Boneka Petaka

Eve Shi
Chapter #3

Bab 2: Merampas Rumah

2. Merampas Rumah

"Permisi," sapaku. "Ayah? Ini Mai."

Ruang tamu rumah Tante Dinah luas dan terkesan sejuk, nyaris dingin. Seperangkat sofa serta dinding yang putih mengingatkan aku pada lobi rumah sakit. Di samping sofa terletak meja kecil, dihiasi vas ramping berisi setangkai mawar dari kain felt.

Ayah duduk di sofa dengan sebatang tongkat kayu tersandar di kakinya. Rambut beliau yang ikal mulai beruban. Banyaknya kerut di sekitar mata dan mulut Ayah membuatnya tampak lebih tua dari Tante Dinah, kakaknya.

Tiba-tiba aku gugup. Telapak kakiku bagai menempel pada ubin lantai. Kali terakhir aku dan Mama membesuk Ayah adalah sebelum Mama sakit. Ketika itu Ayah murung dan irit kata-kata.

Setelah Mama tiada, aku tak berani pergi sendirian ke penjara. Apalagi Om Reno melarangku. Laki-laki itu aib, tukas Om Reno. Jauh-jauh dari dia. Kamu bisa kecipratan sial, hanya karena kamu anak tirinya!

Kemarin Tante Dinah bertanya: Kamu takut sama ayahmu? Dan aku memang takut—pada kenyataan.

Bagaimana jika Ayah marah padaku yang tak pernah lagi membesuknya? Atau Ayah telah sama sekali berubah, dan beliau yang kukenal hanya ada di masa lampau?

Ketika aku menyapanya, Ayah berdiri sambil bertumpu pada tongkat. Walau gerakannya lamban, sinar mata Ayah awas. Di balik kaus dan celana pendek, badannya sekadar tampak kurus tanpa kesan ringkih.

"Mai," kata Ayah. Suara baritonnya yang lembut tak berubah, begitu pula senyum kecil yang kerap menguntai bila beliau bicara denganku. Senyum itu kini diwarnai sendu. "Maaf, Ayah tidak datang ke pemakaman mamamu."

Kontan mataku panas oleh air mata. Dari sekian hal yang dapat diucapkan Ayah, yang satu ini paling menohok. Sebelum Mama hilang kesadaran dan meninggal, beliau mengeluh kangen Ayah, dan rupanya perasaan Ayah sama.
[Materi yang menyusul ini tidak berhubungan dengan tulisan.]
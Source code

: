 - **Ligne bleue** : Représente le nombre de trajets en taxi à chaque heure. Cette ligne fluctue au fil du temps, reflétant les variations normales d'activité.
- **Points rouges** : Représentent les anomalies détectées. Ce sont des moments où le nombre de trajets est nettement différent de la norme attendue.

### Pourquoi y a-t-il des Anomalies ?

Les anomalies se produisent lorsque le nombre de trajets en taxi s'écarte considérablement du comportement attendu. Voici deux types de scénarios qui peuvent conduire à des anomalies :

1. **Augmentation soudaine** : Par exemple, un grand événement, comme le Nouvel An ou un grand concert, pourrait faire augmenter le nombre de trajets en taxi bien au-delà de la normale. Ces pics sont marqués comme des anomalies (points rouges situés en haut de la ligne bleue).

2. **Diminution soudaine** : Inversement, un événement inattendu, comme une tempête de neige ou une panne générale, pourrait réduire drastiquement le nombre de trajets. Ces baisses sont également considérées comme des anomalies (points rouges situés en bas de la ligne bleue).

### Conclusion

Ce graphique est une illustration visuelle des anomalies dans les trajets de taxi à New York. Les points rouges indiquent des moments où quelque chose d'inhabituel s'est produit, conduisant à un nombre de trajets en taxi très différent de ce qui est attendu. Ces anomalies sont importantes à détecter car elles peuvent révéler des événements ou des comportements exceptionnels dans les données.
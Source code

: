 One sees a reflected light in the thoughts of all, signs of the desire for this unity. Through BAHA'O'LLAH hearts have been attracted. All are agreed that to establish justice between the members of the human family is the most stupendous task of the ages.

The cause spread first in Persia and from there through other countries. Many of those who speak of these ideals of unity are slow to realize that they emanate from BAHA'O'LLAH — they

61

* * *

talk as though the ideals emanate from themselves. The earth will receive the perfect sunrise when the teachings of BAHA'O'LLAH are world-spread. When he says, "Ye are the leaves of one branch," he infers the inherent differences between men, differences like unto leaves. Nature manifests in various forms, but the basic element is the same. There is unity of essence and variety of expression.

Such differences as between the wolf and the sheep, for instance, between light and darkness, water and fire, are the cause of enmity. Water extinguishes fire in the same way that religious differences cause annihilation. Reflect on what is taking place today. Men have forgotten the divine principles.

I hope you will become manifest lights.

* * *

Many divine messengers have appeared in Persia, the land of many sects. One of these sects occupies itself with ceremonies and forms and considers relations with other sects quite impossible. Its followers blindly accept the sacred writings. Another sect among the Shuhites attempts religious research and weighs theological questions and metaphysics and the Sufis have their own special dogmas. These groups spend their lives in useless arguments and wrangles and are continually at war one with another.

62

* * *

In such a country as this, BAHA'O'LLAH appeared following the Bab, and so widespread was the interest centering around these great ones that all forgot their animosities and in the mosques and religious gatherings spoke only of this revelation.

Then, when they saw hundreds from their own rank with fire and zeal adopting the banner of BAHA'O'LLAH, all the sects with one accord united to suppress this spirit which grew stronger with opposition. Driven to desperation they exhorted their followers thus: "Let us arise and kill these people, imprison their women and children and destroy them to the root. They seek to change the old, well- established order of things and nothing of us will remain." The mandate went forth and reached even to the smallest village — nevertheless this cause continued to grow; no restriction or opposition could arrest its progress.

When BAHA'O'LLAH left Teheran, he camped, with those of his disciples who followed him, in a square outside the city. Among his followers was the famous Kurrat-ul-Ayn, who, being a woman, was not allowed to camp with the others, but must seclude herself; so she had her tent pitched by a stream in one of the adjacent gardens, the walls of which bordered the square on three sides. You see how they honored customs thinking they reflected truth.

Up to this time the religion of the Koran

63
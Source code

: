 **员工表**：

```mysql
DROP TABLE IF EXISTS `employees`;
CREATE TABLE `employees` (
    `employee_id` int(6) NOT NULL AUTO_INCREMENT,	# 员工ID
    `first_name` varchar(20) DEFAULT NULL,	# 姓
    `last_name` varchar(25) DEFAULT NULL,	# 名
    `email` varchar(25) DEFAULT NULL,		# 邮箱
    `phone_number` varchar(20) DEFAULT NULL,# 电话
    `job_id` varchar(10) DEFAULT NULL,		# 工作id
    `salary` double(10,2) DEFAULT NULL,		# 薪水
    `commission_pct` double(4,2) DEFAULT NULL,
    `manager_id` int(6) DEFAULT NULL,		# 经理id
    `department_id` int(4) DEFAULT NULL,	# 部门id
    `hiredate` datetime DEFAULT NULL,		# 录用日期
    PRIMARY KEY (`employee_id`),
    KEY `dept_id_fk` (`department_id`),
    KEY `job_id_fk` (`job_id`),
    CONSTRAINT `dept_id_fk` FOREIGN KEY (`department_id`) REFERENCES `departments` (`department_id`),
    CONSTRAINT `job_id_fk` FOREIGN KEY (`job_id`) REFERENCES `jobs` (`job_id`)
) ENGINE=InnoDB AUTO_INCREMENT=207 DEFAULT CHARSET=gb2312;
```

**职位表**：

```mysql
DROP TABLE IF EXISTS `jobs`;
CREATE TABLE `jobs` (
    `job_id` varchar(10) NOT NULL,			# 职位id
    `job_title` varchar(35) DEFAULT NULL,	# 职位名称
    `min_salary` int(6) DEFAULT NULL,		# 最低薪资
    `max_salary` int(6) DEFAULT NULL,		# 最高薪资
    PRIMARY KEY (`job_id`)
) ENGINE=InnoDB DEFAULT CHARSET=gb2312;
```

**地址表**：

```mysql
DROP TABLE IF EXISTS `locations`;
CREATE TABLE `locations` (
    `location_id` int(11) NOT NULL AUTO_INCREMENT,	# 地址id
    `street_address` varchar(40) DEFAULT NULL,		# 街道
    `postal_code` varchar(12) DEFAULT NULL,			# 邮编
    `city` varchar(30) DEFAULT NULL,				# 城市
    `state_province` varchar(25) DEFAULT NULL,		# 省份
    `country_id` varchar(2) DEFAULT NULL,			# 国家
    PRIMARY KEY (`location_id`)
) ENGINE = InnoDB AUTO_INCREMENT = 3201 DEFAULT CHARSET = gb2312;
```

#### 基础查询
"Ayah tidak diberi izin keluar." Kerut-kerut di wajah Ayah makin tebal oleh rasa duka. "Sekali lagi maaf."

"Nggak apa-apa, Yah," jawabku sambil membendung air mata. "Mai maklum."

Ayah kembali duduk di sofa. "Sini, sama Ayah."

Dengan canggung, aku beringsut maju dan duduk di samping beliau. Dulu Ayah kerap menguarkan aroma parfum vanila favoritnya. Karena baru keluar dari penjara, Ayah tentu belum sempat membeli benda selain kebutuhan pokok.

"Sehat?" tanya Ayah.

"Ya," jawabku, lalu menyengap. Konyol rasanya balas bertanya tentang kesehatan Ayah, sebab jelas bahwa hukuman penjara telah menggerogoti kondisi beliau.

"Kata Tante Dinah, kemarin kamu wawancara kerja?"

Aku meringis. "Iya. Banyak fresh grads yang wawancara bareng—aku berasa veteran. Yang lolos ke tahap berikutnya dikabari lusa."